Published 05 Nov, 2019 12:51pm

Terminator: Dark Fate Doesn’t Bring The Franchise ‘Back’

Not even James Cameron’s return as Producer of a Terminator flick was able to save the dying franchise. The latest Terminator movie Terminator: Dark Fate was expected to be the direct sequel of Terminator 2: Judgment Day but ended up as an updated version of the flick, with more minuses than pluses. Just like Terminator 2 was the upgraded version of The Terminator with swapped roles for Arnold Schwarzenegger, the new movie has Linda Hamilton’s Sarah Connor returning, this time as the hunter instead of the hunted. Despite the presence of both Terminator regulars, the Dark Fate fell flat because here, everything that should have taken time, happens fast and whatever should have happened fast, takes time.

The Plot – Been there, done that!

The story takes place in the late 1990s after Sarah Connor (Linda Hamilton) had saved the world with her son John Connor but after tragedy strikes, she vows to hunt Terminators forever.

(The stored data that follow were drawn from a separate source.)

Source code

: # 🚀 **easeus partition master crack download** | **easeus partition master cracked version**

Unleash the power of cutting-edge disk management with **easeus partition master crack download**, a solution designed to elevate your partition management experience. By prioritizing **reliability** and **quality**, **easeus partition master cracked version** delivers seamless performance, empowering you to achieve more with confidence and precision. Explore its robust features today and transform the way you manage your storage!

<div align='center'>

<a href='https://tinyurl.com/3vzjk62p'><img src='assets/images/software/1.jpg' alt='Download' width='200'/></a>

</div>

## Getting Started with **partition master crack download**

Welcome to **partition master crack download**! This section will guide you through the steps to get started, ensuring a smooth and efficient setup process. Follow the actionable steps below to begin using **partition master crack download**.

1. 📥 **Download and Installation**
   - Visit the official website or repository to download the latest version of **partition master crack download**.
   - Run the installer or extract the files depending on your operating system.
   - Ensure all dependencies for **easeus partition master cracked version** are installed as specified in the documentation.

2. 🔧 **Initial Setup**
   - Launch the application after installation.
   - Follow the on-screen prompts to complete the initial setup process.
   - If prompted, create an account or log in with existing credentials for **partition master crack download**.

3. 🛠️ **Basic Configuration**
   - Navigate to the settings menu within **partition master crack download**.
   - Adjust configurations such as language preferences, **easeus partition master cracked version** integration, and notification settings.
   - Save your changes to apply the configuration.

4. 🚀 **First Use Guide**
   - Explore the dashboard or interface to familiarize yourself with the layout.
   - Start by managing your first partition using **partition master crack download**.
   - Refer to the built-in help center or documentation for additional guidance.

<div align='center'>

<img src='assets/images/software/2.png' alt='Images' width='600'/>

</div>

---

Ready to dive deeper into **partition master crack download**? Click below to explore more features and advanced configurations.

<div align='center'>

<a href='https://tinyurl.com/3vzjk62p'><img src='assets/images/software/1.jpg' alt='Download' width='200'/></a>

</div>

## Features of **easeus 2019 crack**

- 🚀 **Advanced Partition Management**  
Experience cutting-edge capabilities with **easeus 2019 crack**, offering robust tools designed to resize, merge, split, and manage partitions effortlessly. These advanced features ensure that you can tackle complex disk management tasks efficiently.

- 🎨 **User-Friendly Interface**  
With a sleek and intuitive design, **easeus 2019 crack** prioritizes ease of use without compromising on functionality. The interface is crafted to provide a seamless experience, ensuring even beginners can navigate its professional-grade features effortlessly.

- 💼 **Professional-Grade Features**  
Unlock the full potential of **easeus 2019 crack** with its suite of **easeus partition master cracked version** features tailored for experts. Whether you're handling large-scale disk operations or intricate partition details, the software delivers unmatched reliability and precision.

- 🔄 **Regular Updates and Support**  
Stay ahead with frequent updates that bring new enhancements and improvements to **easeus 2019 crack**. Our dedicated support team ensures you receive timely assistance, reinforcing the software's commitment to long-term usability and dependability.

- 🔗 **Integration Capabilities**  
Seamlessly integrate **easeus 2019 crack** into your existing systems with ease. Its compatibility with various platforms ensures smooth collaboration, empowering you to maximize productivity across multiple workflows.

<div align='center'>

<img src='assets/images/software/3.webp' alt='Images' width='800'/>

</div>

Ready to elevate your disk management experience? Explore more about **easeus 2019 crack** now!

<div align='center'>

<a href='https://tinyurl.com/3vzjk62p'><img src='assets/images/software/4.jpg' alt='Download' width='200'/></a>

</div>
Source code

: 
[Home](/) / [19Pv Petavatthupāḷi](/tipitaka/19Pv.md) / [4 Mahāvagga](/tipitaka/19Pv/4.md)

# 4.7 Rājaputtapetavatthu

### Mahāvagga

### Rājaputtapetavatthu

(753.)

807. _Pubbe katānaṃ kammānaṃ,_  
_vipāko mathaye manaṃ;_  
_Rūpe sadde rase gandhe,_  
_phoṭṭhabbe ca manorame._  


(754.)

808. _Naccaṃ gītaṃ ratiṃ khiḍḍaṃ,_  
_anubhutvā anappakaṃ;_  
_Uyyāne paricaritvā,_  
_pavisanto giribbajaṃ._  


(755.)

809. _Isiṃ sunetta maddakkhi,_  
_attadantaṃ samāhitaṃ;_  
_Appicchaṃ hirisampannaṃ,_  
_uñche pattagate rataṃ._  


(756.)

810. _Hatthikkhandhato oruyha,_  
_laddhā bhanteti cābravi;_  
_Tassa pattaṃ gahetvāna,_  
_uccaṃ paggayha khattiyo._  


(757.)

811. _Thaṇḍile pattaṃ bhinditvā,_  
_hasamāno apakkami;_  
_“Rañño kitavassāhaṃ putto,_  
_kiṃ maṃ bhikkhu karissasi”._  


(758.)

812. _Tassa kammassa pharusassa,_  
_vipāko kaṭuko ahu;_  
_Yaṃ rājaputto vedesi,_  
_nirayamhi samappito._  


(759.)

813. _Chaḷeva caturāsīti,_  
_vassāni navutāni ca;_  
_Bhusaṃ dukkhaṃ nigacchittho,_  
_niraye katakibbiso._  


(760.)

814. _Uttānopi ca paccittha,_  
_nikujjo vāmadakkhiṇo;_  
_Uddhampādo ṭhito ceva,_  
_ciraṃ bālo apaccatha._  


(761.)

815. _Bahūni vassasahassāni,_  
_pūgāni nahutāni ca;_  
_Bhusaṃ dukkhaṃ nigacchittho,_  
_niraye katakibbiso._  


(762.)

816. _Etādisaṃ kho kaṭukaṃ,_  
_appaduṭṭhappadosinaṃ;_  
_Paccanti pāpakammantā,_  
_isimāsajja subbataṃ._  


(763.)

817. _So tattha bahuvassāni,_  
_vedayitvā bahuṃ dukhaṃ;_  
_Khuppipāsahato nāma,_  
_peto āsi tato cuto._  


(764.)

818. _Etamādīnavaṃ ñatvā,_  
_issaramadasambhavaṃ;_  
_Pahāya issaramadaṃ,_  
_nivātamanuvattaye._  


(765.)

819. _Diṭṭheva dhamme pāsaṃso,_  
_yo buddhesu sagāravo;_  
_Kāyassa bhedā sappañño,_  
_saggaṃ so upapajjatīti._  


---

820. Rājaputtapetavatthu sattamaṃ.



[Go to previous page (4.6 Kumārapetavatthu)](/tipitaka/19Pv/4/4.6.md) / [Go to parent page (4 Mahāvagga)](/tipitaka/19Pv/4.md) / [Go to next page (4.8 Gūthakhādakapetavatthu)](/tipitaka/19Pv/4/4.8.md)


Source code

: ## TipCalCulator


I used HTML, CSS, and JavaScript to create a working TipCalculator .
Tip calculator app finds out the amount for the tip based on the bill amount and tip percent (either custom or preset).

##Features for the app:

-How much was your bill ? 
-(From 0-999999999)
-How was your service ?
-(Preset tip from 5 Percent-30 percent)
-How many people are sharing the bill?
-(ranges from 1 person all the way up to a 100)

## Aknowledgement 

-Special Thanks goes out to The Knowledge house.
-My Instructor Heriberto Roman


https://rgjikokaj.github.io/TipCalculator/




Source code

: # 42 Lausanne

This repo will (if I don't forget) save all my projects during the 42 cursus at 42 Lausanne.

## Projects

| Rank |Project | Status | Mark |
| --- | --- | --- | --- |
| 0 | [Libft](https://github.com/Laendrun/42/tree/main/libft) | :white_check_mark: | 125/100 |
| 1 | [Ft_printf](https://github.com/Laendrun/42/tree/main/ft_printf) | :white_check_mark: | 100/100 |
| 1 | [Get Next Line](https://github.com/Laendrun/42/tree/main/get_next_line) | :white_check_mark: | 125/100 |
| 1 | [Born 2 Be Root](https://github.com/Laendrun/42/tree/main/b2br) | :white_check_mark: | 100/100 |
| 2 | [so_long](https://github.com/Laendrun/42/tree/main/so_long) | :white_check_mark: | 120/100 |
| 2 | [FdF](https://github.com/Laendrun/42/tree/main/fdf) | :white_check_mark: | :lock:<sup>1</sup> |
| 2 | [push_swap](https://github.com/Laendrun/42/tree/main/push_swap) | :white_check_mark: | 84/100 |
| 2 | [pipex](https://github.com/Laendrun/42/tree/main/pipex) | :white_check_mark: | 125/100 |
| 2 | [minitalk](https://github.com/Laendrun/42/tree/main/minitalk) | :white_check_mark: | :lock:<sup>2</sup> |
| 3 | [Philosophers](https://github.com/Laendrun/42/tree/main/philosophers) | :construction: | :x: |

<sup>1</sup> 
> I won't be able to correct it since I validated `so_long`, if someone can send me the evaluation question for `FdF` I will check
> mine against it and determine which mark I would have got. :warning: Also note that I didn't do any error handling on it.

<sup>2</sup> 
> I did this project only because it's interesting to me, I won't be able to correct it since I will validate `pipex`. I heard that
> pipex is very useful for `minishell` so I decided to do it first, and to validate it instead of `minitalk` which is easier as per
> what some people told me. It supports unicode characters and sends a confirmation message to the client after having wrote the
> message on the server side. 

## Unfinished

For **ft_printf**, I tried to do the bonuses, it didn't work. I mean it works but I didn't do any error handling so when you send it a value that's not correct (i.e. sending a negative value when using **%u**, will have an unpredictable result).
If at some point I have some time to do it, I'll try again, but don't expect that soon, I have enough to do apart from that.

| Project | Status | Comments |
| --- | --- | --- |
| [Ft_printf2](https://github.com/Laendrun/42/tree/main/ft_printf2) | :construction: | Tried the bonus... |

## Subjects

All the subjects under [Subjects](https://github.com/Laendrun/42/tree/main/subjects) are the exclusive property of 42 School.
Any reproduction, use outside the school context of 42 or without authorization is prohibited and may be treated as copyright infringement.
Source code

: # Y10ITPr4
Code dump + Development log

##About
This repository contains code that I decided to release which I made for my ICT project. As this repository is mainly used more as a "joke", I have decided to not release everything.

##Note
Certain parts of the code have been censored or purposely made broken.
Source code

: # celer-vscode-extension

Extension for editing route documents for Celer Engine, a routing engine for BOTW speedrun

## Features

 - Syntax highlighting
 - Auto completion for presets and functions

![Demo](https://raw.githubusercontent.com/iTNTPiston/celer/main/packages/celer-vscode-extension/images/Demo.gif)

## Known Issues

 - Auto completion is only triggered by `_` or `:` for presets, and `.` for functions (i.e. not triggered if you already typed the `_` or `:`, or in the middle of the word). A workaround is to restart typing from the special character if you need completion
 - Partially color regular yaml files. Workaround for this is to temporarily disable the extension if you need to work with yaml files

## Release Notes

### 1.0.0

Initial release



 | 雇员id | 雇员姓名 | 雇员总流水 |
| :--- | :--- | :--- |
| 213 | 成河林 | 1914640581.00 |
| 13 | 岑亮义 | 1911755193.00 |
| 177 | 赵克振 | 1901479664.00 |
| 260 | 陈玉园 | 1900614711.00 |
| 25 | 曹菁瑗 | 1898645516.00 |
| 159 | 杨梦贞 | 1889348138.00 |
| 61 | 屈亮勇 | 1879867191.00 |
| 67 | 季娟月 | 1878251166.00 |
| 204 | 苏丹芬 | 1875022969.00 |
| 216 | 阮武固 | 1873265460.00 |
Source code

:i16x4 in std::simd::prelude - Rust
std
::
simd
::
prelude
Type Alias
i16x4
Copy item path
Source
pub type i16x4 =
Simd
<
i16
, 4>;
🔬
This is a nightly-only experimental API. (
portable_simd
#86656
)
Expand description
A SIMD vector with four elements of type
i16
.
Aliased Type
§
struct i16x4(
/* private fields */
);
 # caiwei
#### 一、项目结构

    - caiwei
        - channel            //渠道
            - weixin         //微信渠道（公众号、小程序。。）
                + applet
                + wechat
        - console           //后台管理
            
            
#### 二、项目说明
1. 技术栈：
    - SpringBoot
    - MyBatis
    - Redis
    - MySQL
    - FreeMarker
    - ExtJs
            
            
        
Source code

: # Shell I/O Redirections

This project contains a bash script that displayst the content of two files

Twenty two years later, she is doing just that when two new terminators arrive from the future. While Grace (Mackenzie Davis) appears to be a superhuman fighter, Rev-9 (Gabriel Luna) has more or less the same capabilities of T-1000. They have a new target in sight named Dani (Natalia Reyes) who is supposed to play an integral part in the fight against the machines in the future. With the help of Sarah Connor, the three women follow a lead that leads them to an old foe helps them in their fight against the big bad Terminator.

 The Good – Mackenzie Davis does the heavy lifting

Mackenzie Davis’s Grace is the saving grace of this flick, as she shines in the presence of veteran Terminator actors. Her superhuman fighter from the future (who needs to recharge herself, for some reason) was something that was needed to steer the franchise in a new direction. From the moment she enters this timeline to the climax, it is her film and she gets to do the heavy lifting in a way that no other Terminator was able to do in the last three films, not even Arnold in Terminator 3: Rise of the Machines. The twist in the story comes a little late but after many action sequences, which remain the star attraction in the franchise.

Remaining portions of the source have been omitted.